At present, most of the work is centered around the construction of the in-water piers and the two towers that rise from each. The western structure is nearly at full height presently, with the towers rising 160 feet from the pier as seen below (the eastern structure is much smaller at the moment). They’ll be 180 feet when complete.
On the top of the right tower, you can see a saddle structure that was recently installed. The saddles are the parts through which the cables are threaded, and for the bridge to be structurally sound, they must be precisely located with a tolerance of fractions of an inch. To accomplish this, the saddles are placed into steel and re-bar skeletons by “specialists” on the ground and then lifted into place on the tower where the concrete is poured.
In order to ensure sensitivity to the river’s ecosystem, in-water construction can only take place between July 1 and October 31 each year. So the first structures built last summer were the cofferdams at the base of each tower. I snapped a photo of the underside of the western cofferdam below. The eastern cofferdam is pretty easy to observe from the Eastbank Esplanade. Those views will become much more dramatic as the towers grow.
Once the towers are complete, the deck itself will be constructed using the “balanced cantilever” method. The deck will grow outward from each tower structure, always with an equal amount of deck existing on each side of the towers. The cables will be threaded through the deck and towers as the deck grows. The last pieces of the construction will be connecting the two sections of deck in the middle, and then connecting each section to its abutment. The photo below is of the western abutment.

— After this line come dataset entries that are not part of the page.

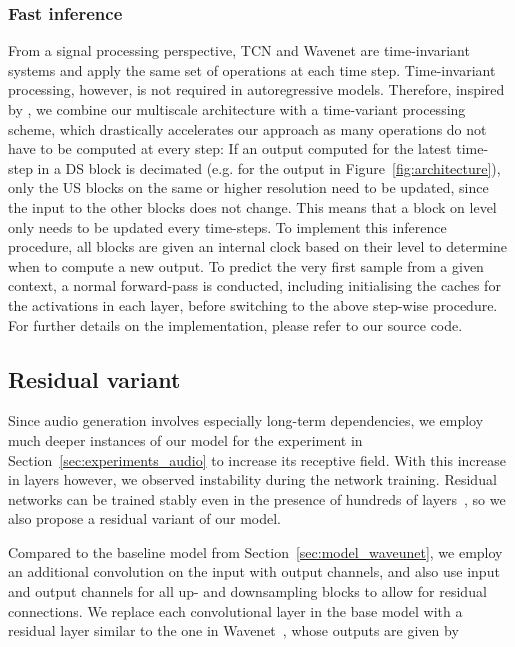 \documentclass{article}
\begin{document}
\subsubsection{Fast inference}
\label{sec:method_inference}

From a signal processing perspective, TCN and Wavenet are time-invariant systems and apply the same set of operations at each time step. Time-invariant processing, however, is not required in autoregressive models. Therefore, inspired by \cite{koutnikClockworkRNN2014}, we combine our multiscale architecture with a time-variant processing scheme, which drastically accelerates our approach as many operations do not have to be computed at every step:
If an output computed for the latest time-step in a DS block is decimated (e.g. for the output  in Figure~\ref{fig:architecture}), only the US blocks on the same or higher resolution need to be updated, since the input to the other blocks does not change.
This means that a block on level  only needs to be updated every  time-steps.
To implement this inference procedure, all blocks are given an internal clock based on their level to determine when to compute a new output.
To predict the very first sample from a given context, a normal forward-pass is conducted, including initialising the caches for the activations in each layer, before switching to the above step-wise procedure. 
For further details on the implementation, please refer to our source code.

\subsection{Residual variant}
\label{sec:model_residual}

Since audio generation involves especially long-term dependencies, we employ much deeper instances of our model for the experiment in Section~\ref{sec:experiments_audio} to increase its receptive field.
With this increase in layers however, we observed instability during the network training.
Residual networks can be trained stably even in the presence of hundreds of layers~\cite{heDeepResidual2015}, so we also propose a residual variant of our model.

Compared to the baseline model from Section~\ref{sec:model_waveunet}, we employ an additional convolution on the input with  output channels, and also use  input and output channels for all up- and downsampling blocks to allow for residual connections.
We replace each convolutional layer in the base model with a residual layer similar to the one in Wavenet~\cite{dielemanWaveNetGenerative2016}, whose outputs  are given by
\end{document}

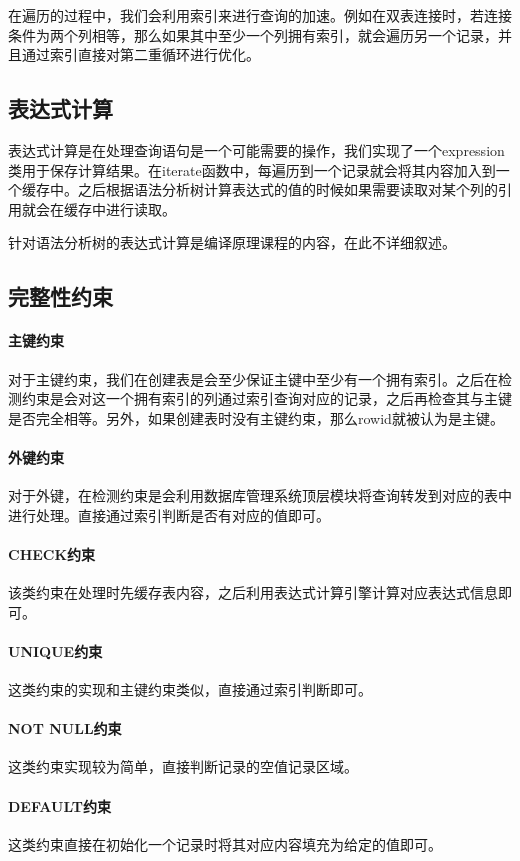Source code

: \documentclass[10pt]{article}
\begin{document}
在遍历的过程中，我们会利用索引来进行查询的加速。例如在双表连接时，若连接条件为两个列相等，那么如果其中至少一个列拥有索引，就会遍历另一个记录，并且通过索引直接对第二重循环进行优化。
\subsection{表达式计算}
表达式计算是在处理查询语句是一个可能需要的操作，我们实现了一个expression类用于保存计算结果。在iterate函数中，每遍历到一个记录就会将其内容加入到一个缓存中。之后根据语法分析树计算表达式的值的时候如果需要读取对某个列的引用就会在缓存中进行读取。

针对语法分析树的表达式计算是编译原理课程的内容，在此不详细叙述。
\subsection{完整性约束}
\paragraph{主键约束} 对于主键约束，我们在创建表是会至少保证主键中至少有一个拥有索引。之后在检测约束是会对这一个拥有索引的列通过索引查询对应的记录，之后再检查其与主键是否完全相等。另外，如果创建表时没有主键约束，那么rowid就被认为是主键。
\paragraph{外键约束} 对于外键，在检测约束是会利用数据库管理系统顶层模块将查询转发到对应的表中进行处理。直接通过索引判断是否有对应的值即可。
\paragraph{CHECK约束} 该类约束在处理时先缓存表内容，之后利用表达式计算引擎计算对应表达式信息即可。
\paragraph{UNIQUE约束} 这类约束的实现和主键约束类似，直接通过索引判断即可。
\paragraph{NOT NULL约束} 这类约束实现较为简单，直接判断记录的空值记录区域。
\paragraph{DEFAULT约束} 这类约束直接在初始化一个记录时将其对应内容填充为给定的值即可。
\end{document}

I snapped this photo from what will eventually become the South Waterfront Greenway, a strip of park with dedicated paths for bicycles and pedestrians. The land around the bridge will see the development of many tall, mixed use buildings like those recently constructed along the south waterfront. The Greenway will, I think, be among the best walks or rides in Portland when our beautiful cable-stayed bridge is finished and the structures begin to rise from its base.